→ BRIEF:
Beneath this instruction is a block of data; output from it exactly the lines that run from the one containing "Stock | Price |" through the one containing "Recall that both", inclusive.

Collected data:

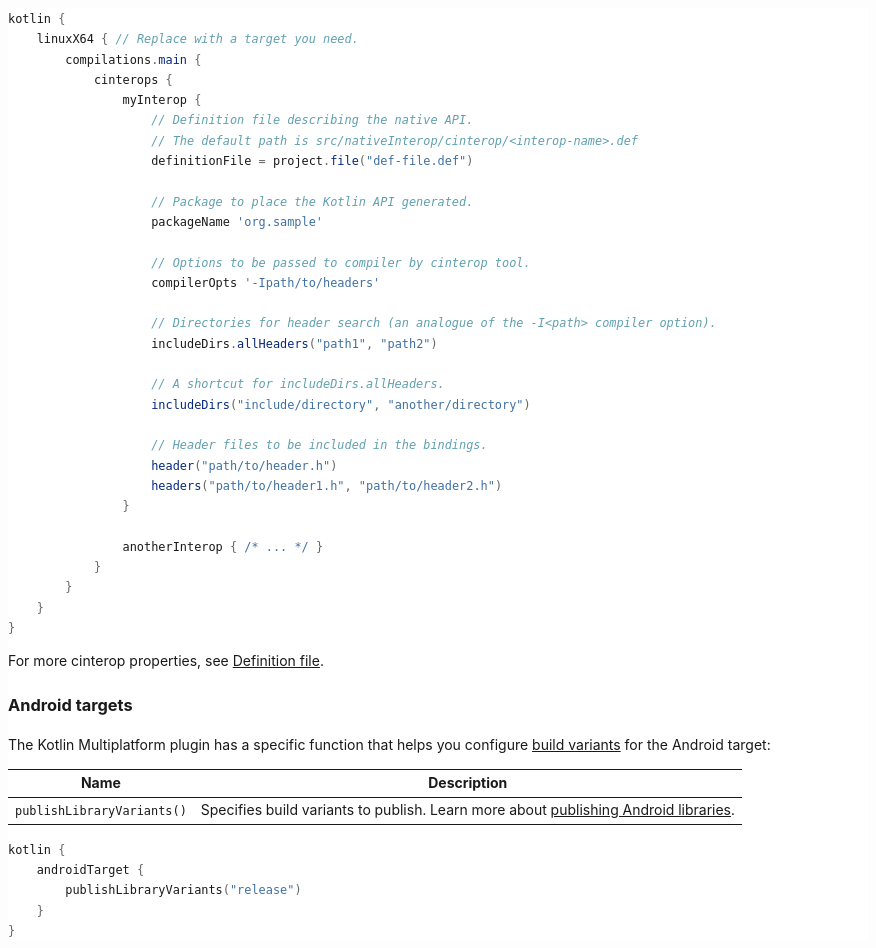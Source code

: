 </tab>
<tab title="Groovy" group-key="groovy">

```groovy
kotlin {
    linuxX64 { // Replace with a target you need.
        compilations.main {
            cinterops {
                myInterop {
                    // Definition file describing the native API.
                    // The default path is src/nativeInterop/cinterop/<interop-name>.def
                    definitionFile = project.file("def-file.def")

                    // Package to place the Kotlin API generated.
                    packageName 'org.sample'

                    // Options to be passed to compiler by cinterop tool.
                    compilerOpts '-Ipath/to/headers'

                    // Directories for header search (an analogue of the -I<path> compiler option).
                    includeDirs.allHeaders("path1", "path2")

                    // A shortcut for includeDirs.allHeaders.
                    includeDirs("include/directory", "another/directory")

                    // Header files to be included in the bindings.
                    header("path/to/header.h")
                    headers("path/to/header1.h", "path/to/header2.h")
                }

                anotherInterop { /* ... */ }
            }
        }
    }
}
```

</tab>
</tabs>

For more cinterop properties, see [Definition file](/docs/native-definition-file.html#properties).

### Android targets

The Kotlin Multiplatform plugin has a specific function that helps you configure [build variants](https://developer.android.com/studio/build/build-variants)
for the Android target:

| **Name**                      | **Description**                                                                                                                                      | 
|-------------------------------|------------------------------------------------------------------------------------------------------------------------------------------------------|
| `publishLibraryVariants()`    | Specifies build variants to publish. Learn more about [publishing Android libraries](multiplatform-publish-lib-setup.md#publish-an-android-library). |

```kotlin
kotlin {
    androidTarget {
        publishLibraryVariants("release")
    }
}
```
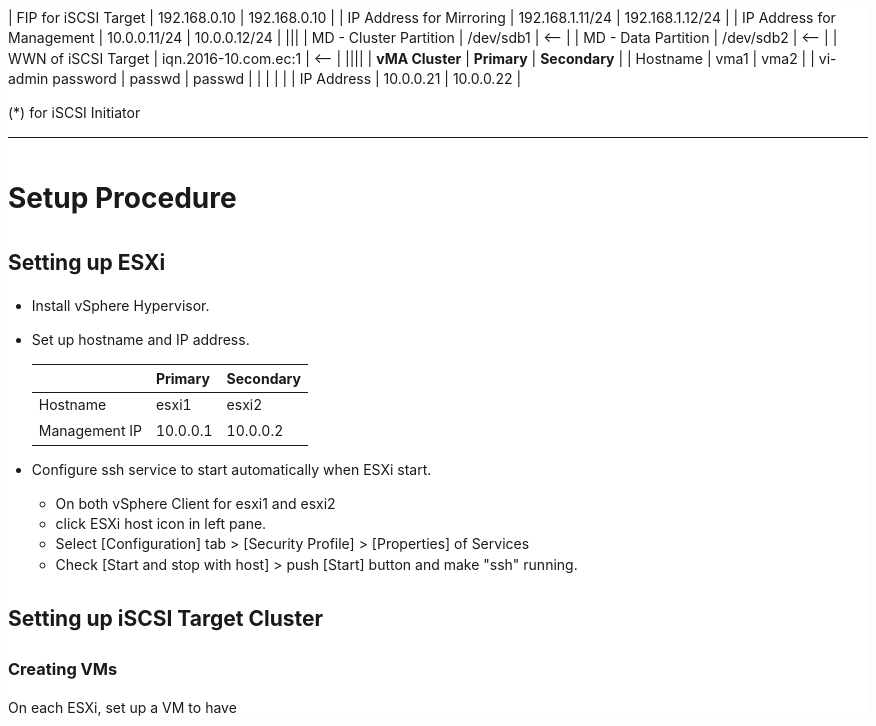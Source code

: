 | FIP for iSCSI Target		| 192.168.0.10		| 192.168.0.10		|
| IP Address for Mirroring	| 192.168.1.11/24	| 192.168.1.12/24	|
| IP Address for Management	| 10.0.0.11/24  	| 10.0.0.12/24  	|
|||
| MD - Cluster Partition	| /dev/sdb1		| <-- |
| MD - Data Partition		| /dev/sdb2		| <-- |
| WWN of iSCSI Target		| iqn.2016-10.com.ec:1	| <-- |
||||
| **vMA Cluster**		| **Primary**		| **Secondary**	|
| Hostname			| vma1			| vma2			|
| vi-admin password		| passwd		| passwd		|
|				|			|			|
| IP Address			| 10.0.0.21		| 10.0.0.22		|

(*) for iSCSI Initiator

----

# Setup Procedure

## Setting up ESXi
- Install vSphere Hypervisor.
- Set up hostname and IP address.

	|		| Primary	| Secondary	|
	|---		|---		|---		|
	| Hostname	| esxi1		| esxi2		|
	| Management IP	| 10.0.0.1	| 10.0.0.2	|

- Configure ssh service to start automatically when ESXi start.
  - On both vSphere Client for esxi1 and esxi2
  - click ESXi host icon in left pane.
  - Select [Configuration] tab > [Security Profile] > [Properties] of Services
  - Check [Start and stop with host] > push [Start] button and make "ssh" running.

## Setting up iSCSI Target Cluster

### Creating VMs

On each ESXi, set up a VM to have
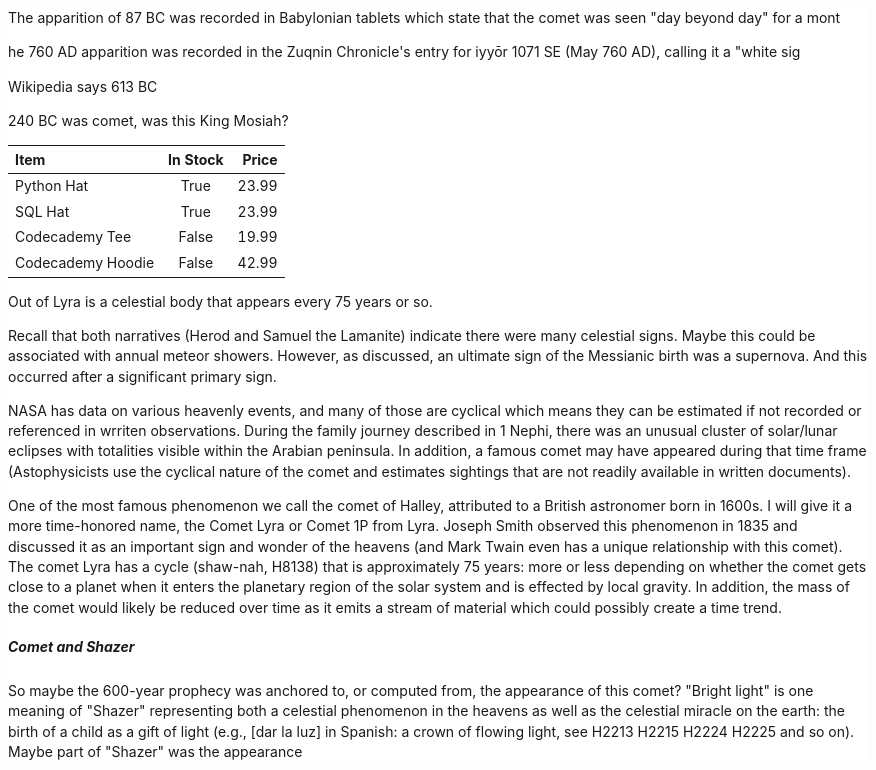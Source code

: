 The apparition of 87 BC was recorded in Babylonian tablets which state that the comet was seen "day beyond day" for a mont

he 760 AD apparition was recorded in the Zuqnin Chronicle's entry for iyyōr 1071 SE (May 760 AD), calling it a "white sig










Wikipedia says 613 BC 


240 BC was comet, was this King Mosiah?

| Item              | In Stock | Price |
| :---------------- | :------: | ----: |
| Python Hat        |   True   | 23.99 |
| SQL Hat           |   True   | 23.99 |
| Codecademy Tee    |  False   | 19.99 |
| Codecademy Hoodie |  False   | 42.99 | 

Out of Lyra is a celestial body that appears every 75 years or so.


Recall that both narratives (Herod and Samuel the Lamanite) indicate there were many celestial signs.  Maybe this could be associated with annual meteor showers.  However, as discussed, an ultimate sign of the Messianic birth was a supernova.  And this occurred after a significant primary sign.  


NASA has data on various heavenly events, and many of those are cyclical which means they can be estimated if not recorded or referenced in wrriten observations.  During the family journey described in 1 Nephi, there was an unusual cluster of solar/lunar eclipses with totalities visible within the Arabian peninsula.  In addition, a famous comet may have appeared during that time frame (Astophysicists use the cyclical nature of the comet and estimates sightings that are not readily available in written documents).

One of the most famous phenomenon we call the comet of Halley, attributed to a British astronomer born in 1600s.  I will give it a more time-honored name, the Comet Lyra or Comet 1P from Lyra.  Joseph Smith observed this phenomenon in 1835 and discussed it as an important sign and wonder of the heavens (and Mark Twain even has a unique relationship with this comet).  The comet Lyra has a cycle (shaw-nah, H8138) that is approximately 75 years: more or less depending on whether the comet gets close to a planet when it enters the planetary region of the solar system and is effected by local gravity.  In addition, the mass of the comet would likely be reduced over time as it emits a stream of material which could possibly create a time trend. 

##### Comet and Shazer 
So maybe the 600-year prophecy was anchored to, or computed from,  the appearance of this comet?  "Bright light" is one meaning of "Shazer" representing both a celestial phenomenon in the heavens as well as the celestial miracle on the earth: the birth of a child as a gift of light (e.g., [dar la luz] in Spanish: a crown of flowing light, see H2213 H2215 H2224 H2225 and so on).  Maybe part of "Shazer" was the appearance 
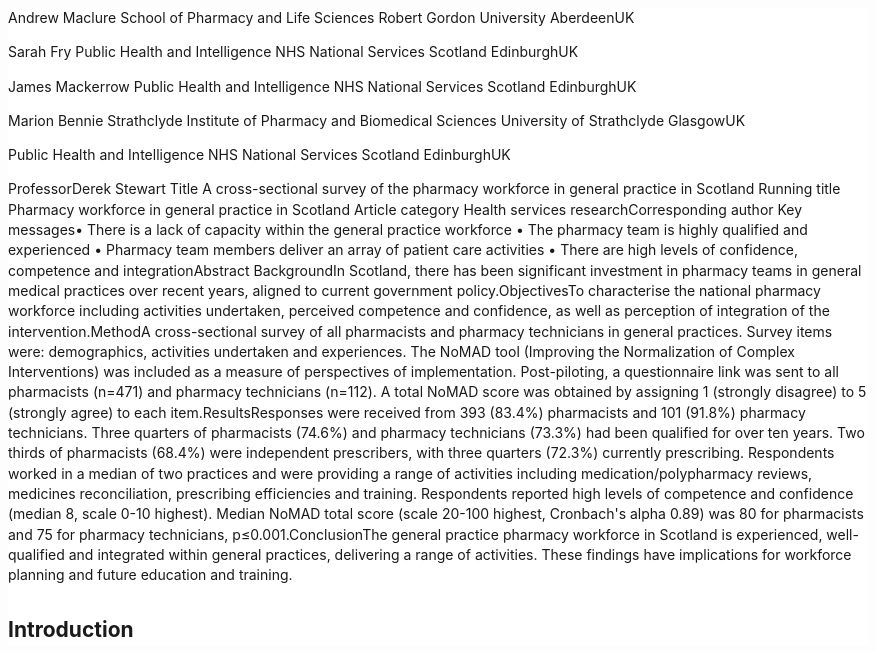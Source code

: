 Andrew Maclure 
School of Pharmacy and Life Sciences
Robert Gordon University
AberdeenUK

Sarah Fry 
Public Health and Intelligence
NHS National Services Scotland
EdinburghUK

James Mackerrow 
Public Health and Intelligence
NHS National Services Scotland
EdinburghUK

Marion Bennie 
Strathclyde Institute of Pharmacy and Biomedical Sciences
University of Strathclyde
GlasgowUK

Public Health and Intelligence
NHS National Services Scotland
EdinburghUK

ProfessorDerek Stewart 
Title A cross-sectional survey of the pharmacy workforce in general practice in Scotland Running title Pharmacy workforce in general practice in Scotland
Article category Health services researchCorresponding author
Key messages• There is a lack of capacity within the general practice workforce • The pharmacy team is highly qualified and experienced • Pharmacy team members deliver an array of patient care activities • There are high levels of confidence, competence and integrationAbstract BackgroundIn Scotland, there has been significant investment in pharmacy teams in general medical practices over recent years, aligned to current government policy.ObjectivesTo characterise the national pharmacy workforce including activities undertaken, perceived competence and confidence, as well as perception of integration of the intervention.MethodA cross-sectional survey of all pharmacists and pharmacy technicians in general practices. Survey items were: demographics, activities undertaken and experiences. The NoMAD tool (Improving the Normalization of Complex Interventions) was included as a measure of perspectives of implementation. Post-piloting, a questionnaire link was sent to all pharmacists (n=471) and pharmacy technicians (n=112). A total NoMAD score was obtained by assigning 1 (strongly disagree) to 5 (strongly agree) to each item.ResultsResponses were received from 393 (83.4%) pharmacists and 101 (91.8%) pharmacy technicians. Three quarters of pharmacists (74.6%) and pharmacy technicians (73.3%) had been qualified for over ten years. Two thirds of pharmacists (68.4%) were independent prescribers, with three quarters (72.3%) currently prescribing. Respondents worked in a median of two practices and were providing a range of activities including medication/polypharmacy reviews, medicines reconciliation, prescribing efficiencies and training. Respondents reported high levels of competence and confidence (median 8, scale 0-10 highest). Median NoMAD total score (scale 20-100 highest, Cronbach's alpha 0.89) was 80 for pharmacists and 75 for pharmacy technicians, p≤0.001.ConclusionThe general practice pharmacy workforce in Scotland is experienced, well-qualified and integrated within general practices, delivering a range of activities. These findings have implications for workforce planning and future education and training.

## Introduction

→ ANSWER TO THIS EXERCISE:
| Item              | In Stock | Price |
| :---------------- | :------: | ----: |
| Python Hat        |   True   | 23.99 |
| SQL Hat           |   True   | 23.99 |
| Codecademy Tee    |  False   | 19.99 |
| Codecademy Hoodie |  False   | 42.99 | 

Out of Lyra is a celestial body that appears every 75 years or so.


Recall that both narratives (Herod and Samuel the Lamanite) indicate there were many celestial signs.  Maybe this could be associated with annual meteor showers.  However, as discussed, an ultimate sign of the Messianic birth was a supernova.  And this occurred after a significant primary sign.  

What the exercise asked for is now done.